Margaret Peregrine is a high school sophomore. Most of the time, she's either at school, at the school robotics club, at the school chess club, or doing schoolwork. Today, she's cleaning out her late great-grandmother's attic.
"Yeah. Plus the more normal kind of precautions like not doing unfamiliar spells on anything you care about."
"Yeah. I've never had a spell affect anything other than the specific thing I was casting it on, though, that's what being really careful with the diagram is for."
"Anyway, thanks for showing me how to update the website."
Her next magic research session features the space-warping diagram. What are the main meanings in it?
She does the same precautionary analysis she does on her own diagrams, and when satisfied she goes ahead and makes a stamp and checks that.
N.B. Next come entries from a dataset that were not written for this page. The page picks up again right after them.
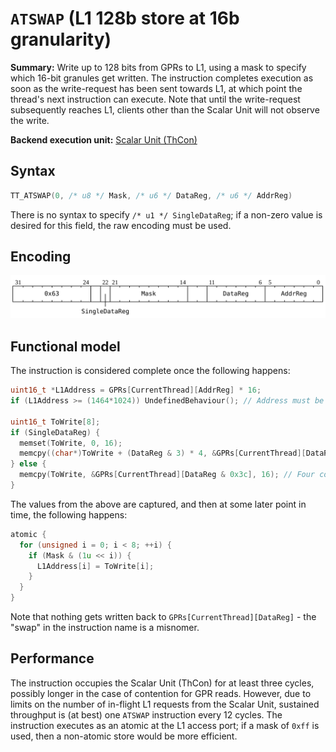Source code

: # `ATSWAP` (L1 128b store at 16b granularity)

**Summary:** Write up to 128 bits from GPRs to L1, using a mask to specify which 16-bit granules get written. The instruction completes execution as soon as the write-request has been sent towards L1, at which point the thread's next instruction can execute. Note that until the write-request subsequently reaches L1, clients other than the Scalar Unit will not observe the write.

**Backend execution unit:** [Scalar Unit (ThCon)](ScalarUnit.md)

## Syntax

```c
TT_ATSWAP(0, /* u8 */ Mask, /* u6 */ DataReg, /* u6 */ AddrReg)
```

There is no syntax to specify `/* u1 */ SingleDataReg`; if a non-zero value is desired for this field, the raw encoding must be used.

## Encoding

![](../../../Diagrams/Out/Bits32_ATSWAP.svg)

## Functional model

The instruction is considered complete once the following happens:
```c
uint16_t *L1Address = GPRs[CurrentThread][AddrReg] * 16;
if (L1Address >= (1464*1024)) UndefinedBehaviour(); // Address must be in L1

uint16_t ToWrite[8];
if (SingleDataReg) {
  memset(ToWrite, 0, 16);
  memcpy((char*)ToWrite + (DataReg & 3) * 4, &GPRs[CurrentThread][DataReg], 4);
} else {
  memcpy(ToWrite, &GPRs[CurrentThread][DataReg & 0x3c], 16); // Four consecutive GPRs
}
```
The values from the above are captured, and then at some later point in time, the following happens:
```c
atomic {
  for (unsigned i = 0; i < 8; ++i) {
    if (Mask & (1u << i)) {
      L1Address[i] = ToWrite[i];
    }
  }
}
```
Note that nothing gets written back to `GPRs[CurrentThread][DataReg]` - the "swap" in the instruction name is a misnomer.

## Performance

The instruction occupies the Scalar Unit (ThCon) for at least three cycles, possibly longer in the case of contention for GPR reads. However, due to limits on the number of in-flight L1 requests from the Scalar Unit, sustained throughput is (at best) one `ATSWAP` instruction every 12 cycles. The instruction executes as an atomic at the L1 access port; if a mask of `0xff` is used, then a non-atomic store would be more efficient.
She goes through various recycling bins and corners of the house for various sizes of unwanted cardboard box. She reads a couple books on relativistic physics, and finds them interesting but utterly unhelpful. She checks the library for anything on the civil engineering of Avalons--the space-warping itself and why it isn't used more widely, but also things like how Avalons handle plumbing and ventilation and any accounts of an Avalon being hit by an earthquake.
Apparently no one knows how to do space-warping any more and it's getting harder to hide massive construction projects such as building houses in an expanded Avalon anyway. There have been earthquakes affecting the San Francisco Avalon that she can find out about easily but the Avalon doesn't appear to have been more affected than anything else. It's understood to be lost magic. With a lot of digging she can find someone claiming that it took a full minute to incant the space-warping for the Mexico City Avalon space in somebody's diary.
Nobody knows how to do it anymore, and yet there's supposedly a diagram for it in this textbook? Runecasting as field of study continues to be a mess. If this diagram doesn't turn out to be somehow useless, Margaret thinks, she might need to talk to someone in the Avalon government and ask how much need the broader critter community has for more Avalon space.
The claim that an incantation once took a full minute is actually heartening; the descriptions she had previously seen said "one or two sentences" and she had worried that there was a length limit. If there isn't, then a lot more detail work can get stuffed into an incantation than she previously thought. To test this, she spends a day composing some extremely flowery French, then gets out the making-things-glow diagram again, and yet another rock. The incantation she says over them is technically one sentence, but one it took her well over thirty minutes of pronunciation practice to be confident in. It goes on for a solid forty seconds about the fact that this rock should be made to glow, and adds with the last word that the color of the glowing should be purple.
The purple rock is grinned at and disenchanted. And if the same monologue is rephrased into four more reasonable sentences?
She knows from her early water temperature experiments that you can't trivially get an unlimited amount of fine control just by incanting about it, but for something like space-warping she wants all the control she can get. She enchants a bunch of different rocks to glow purple with the simple non-rambling incantation, and without specifying an exact shade. Do they end up all the same color, or is there visible variation?
(At this rate, Margaret think it's pretty likely that Brenda will finish the ring and bracelet she's working on before Margaret gets around to actually warping any space. That's fine by her; the slower she goes the more opportunities she has to think of ways things could go horribly wrong and try to head them off.)
Excellent! Want to bring it to game? Or I can come over tomorrow if you'd rather.
Fine control trial 1: plain-language description. If she calls in the incantation for the rock to glow pale lilac rather than purple, does this restrict the range of variation or just shift it?
See you then!
Fine control trial 2: reading out a hexadecimal color code letter by letter.
Every time? Awesome! It's weird that that's more repeatable than degrees Celsius though.
Trial 3: put an already-enchanted rock next to but not on the diagram paper and specify that the new one should match it in color.
This fine-control thing is a lot easier than she thought it was going to be! Hopefully folding space will be more like lighting up rocks than like heating and cooling water in whatever way matters.
Trial 4 is matching "the shade of purple I'm thinking of". This requires a detour to get good at really consistently visualizing a specific shade of purple.
On the one hand, that means she can't skip lots of work with "do what I mean" style instructions. On the other hand, it might mean magic can't be used for hostile mindreading either. Probably for the best.
(Also, it's really good that she has a disenchantment spell now, or she'd be drowning in glowing rocks.)
That's all the science she has time to do before game night rolls around.